Multi-part Zips for movies are normally only used when they are being uploaded to a place that has an individual file-size limit, such as binary newsgroups and various "RapidShare" type sites. They don't make any sense for torrents.
Some torrents are split archives because of how things operate at the top of the Scene chain, where release groups use FTP sites to distribute files. Scene groups use RAR or ZIP archives not for compression, but because archives can be split.
The reason Scene groups split their releases in RARs, according to scene rules, is because it allows for much faster distribution. Part of it comes from the days of dial-up internet, where large downloads could fail often. Having a bunch of small files to download lowered the risk of a failed download. If it failed on one RAR part, it was much easier to redownload that and finish the whole release, as opposed to having a full one-file download fail halfway through.
The other reason is because how FTP top/trade sites work.
Racers are people who have access to different FTP (top)sites and use scripts to spread releases among them. They have bots/scripts set up in mIRC that monitor all the FTP directories. As soon as a new release is added, the script will trigger the 'racing': instantly transferring the release to the other FTP sites.
There are a bunch of racers.
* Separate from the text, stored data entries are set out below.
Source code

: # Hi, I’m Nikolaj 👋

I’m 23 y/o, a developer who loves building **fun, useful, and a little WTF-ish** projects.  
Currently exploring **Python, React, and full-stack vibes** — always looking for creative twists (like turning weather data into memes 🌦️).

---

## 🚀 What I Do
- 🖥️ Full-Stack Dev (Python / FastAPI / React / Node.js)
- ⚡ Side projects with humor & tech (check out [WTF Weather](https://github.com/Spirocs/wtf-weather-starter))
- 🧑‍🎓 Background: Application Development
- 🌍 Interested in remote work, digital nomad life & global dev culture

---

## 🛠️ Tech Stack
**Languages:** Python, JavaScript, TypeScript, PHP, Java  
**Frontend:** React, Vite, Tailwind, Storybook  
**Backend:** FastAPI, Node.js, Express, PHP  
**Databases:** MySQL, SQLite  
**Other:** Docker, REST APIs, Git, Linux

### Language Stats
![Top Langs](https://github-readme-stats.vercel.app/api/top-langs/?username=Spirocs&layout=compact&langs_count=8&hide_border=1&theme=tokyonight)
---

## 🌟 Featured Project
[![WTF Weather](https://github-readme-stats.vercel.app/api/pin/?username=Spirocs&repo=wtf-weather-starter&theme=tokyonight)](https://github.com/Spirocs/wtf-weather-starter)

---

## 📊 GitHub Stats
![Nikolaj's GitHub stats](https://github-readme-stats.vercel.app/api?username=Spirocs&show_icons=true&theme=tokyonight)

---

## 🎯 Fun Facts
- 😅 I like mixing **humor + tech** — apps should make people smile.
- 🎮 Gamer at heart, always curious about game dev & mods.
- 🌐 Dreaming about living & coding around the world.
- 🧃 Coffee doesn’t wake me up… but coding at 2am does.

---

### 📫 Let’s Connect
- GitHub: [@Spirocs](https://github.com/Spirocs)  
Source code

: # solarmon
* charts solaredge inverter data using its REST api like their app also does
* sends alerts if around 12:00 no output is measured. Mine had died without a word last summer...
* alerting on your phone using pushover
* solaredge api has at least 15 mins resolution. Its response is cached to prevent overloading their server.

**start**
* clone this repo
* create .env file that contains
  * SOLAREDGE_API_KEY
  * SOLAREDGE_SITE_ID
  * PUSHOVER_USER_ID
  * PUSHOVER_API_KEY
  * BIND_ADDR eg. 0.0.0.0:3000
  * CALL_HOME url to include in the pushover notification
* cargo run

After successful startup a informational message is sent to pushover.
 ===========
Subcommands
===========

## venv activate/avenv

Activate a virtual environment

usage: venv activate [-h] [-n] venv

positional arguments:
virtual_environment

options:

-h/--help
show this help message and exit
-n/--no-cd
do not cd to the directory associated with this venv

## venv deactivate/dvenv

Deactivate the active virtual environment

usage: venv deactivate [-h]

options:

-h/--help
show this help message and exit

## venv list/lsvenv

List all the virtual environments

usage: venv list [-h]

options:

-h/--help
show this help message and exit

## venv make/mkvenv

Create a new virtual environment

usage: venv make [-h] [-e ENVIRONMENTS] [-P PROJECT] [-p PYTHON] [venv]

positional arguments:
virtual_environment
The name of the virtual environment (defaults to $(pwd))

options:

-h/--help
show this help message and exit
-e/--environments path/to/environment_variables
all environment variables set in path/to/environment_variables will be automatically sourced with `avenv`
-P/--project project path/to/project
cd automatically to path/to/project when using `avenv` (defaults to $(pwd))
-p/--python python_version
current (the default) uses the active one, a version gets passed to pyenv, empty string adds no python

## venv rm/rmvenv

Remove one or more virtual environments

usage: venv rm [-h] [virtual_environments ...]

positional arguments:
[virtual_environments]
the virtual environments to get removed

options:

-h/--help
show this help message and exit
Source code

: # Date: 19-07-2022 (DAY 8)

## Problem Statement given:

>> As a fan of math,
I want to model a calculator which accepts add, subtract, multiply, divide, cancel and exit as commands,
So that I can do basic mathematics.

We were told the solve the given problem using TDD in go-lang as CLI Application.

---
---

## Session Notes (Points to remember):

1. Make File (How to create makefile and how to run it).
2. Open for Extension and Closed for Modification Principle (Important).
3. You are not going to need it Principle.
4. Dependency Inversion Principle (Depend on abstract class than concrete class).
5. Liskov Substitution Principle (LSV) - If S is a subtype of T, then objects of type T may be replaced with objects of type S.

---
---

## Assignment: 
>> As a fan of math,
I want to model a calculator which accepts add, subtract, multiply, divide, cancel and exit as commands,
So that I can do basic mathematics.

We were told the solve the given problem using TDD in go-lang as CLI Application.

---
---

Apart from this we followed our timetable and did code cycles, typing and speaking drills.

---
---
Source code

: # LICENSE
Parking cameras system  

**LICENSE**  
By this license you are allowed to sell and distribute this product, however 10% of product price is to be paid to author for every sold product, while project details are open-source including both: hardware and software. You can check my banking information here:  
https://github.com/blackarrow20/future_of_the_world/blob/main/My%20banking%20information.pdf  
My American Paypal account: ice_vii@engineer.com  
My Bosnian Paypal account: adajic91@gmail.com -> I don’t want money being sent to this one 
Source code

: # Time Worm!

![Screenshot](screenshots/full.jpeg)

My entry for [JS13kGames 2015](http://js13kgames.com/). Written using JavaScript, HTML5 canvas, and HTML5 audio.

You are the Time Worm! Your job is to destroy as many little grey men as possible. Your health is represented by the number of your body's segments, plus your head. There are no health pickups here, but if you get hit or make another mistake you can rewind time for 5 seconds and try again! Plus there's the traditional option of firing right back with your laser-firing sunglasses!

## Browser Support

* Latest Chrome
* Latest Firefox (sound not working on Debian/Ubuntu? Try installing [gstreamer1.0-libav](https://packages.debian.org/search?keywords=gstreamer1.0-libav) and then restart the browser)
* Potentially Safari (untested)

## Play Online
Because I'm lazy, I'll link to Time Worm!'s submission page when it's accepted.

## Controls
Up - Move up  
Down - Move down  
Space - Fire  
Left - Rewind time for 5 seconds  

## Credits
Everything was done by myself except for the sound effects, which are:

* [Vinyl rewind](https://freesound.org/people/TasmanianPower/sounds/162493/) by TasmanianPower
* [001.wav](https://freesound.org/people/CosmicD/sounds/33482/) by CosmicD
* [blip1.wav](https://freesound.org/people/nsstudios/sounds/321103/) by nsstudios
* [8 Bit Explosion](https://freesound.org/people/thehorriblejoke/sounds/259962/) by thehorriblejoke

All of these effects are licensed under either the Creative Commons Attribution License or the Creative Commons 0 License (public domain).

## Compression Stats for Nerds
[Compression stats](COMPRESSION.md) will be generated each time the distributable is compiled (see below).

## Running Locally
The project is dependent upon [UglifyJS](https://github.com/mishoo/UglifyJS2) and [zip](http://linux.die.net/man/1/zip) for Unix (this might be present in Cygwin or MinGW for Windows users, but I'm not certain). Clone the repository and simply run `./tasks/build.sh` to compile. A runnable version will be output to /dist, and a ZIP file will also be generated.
If a file is already being copied, the script will skip it. So if you had one big 10GB file, then only the first racer would start copying the file from FTP A to FTP B. All other scripts would see they've been beaten so they skip. The transfer of the release would then take however long it takes for this one connection to complete the transfer.
Now if that same 10GB file is split in 100 RARs, you suddenly have tons of racers who are able to transfer parts. Racer 1 starts uploading the first RAR, the second racer's script detects it's already being transferred so it skips to the second RAR and so on and so on. Now you have a bunch of racers transferring parts of the release simultaneously. The transfer time of this release will now be 100 times* faster, literally completing in mere seconds. (*simplified)
It's become common practice among most torrent sites to unpack the release before creating the torrent, but some private trackers still keep the RARs, simply because it's faster. Those trackers usually have a "seconds from pre" indicator to showboat just how fast after its initial release they were able to get it on their tracker.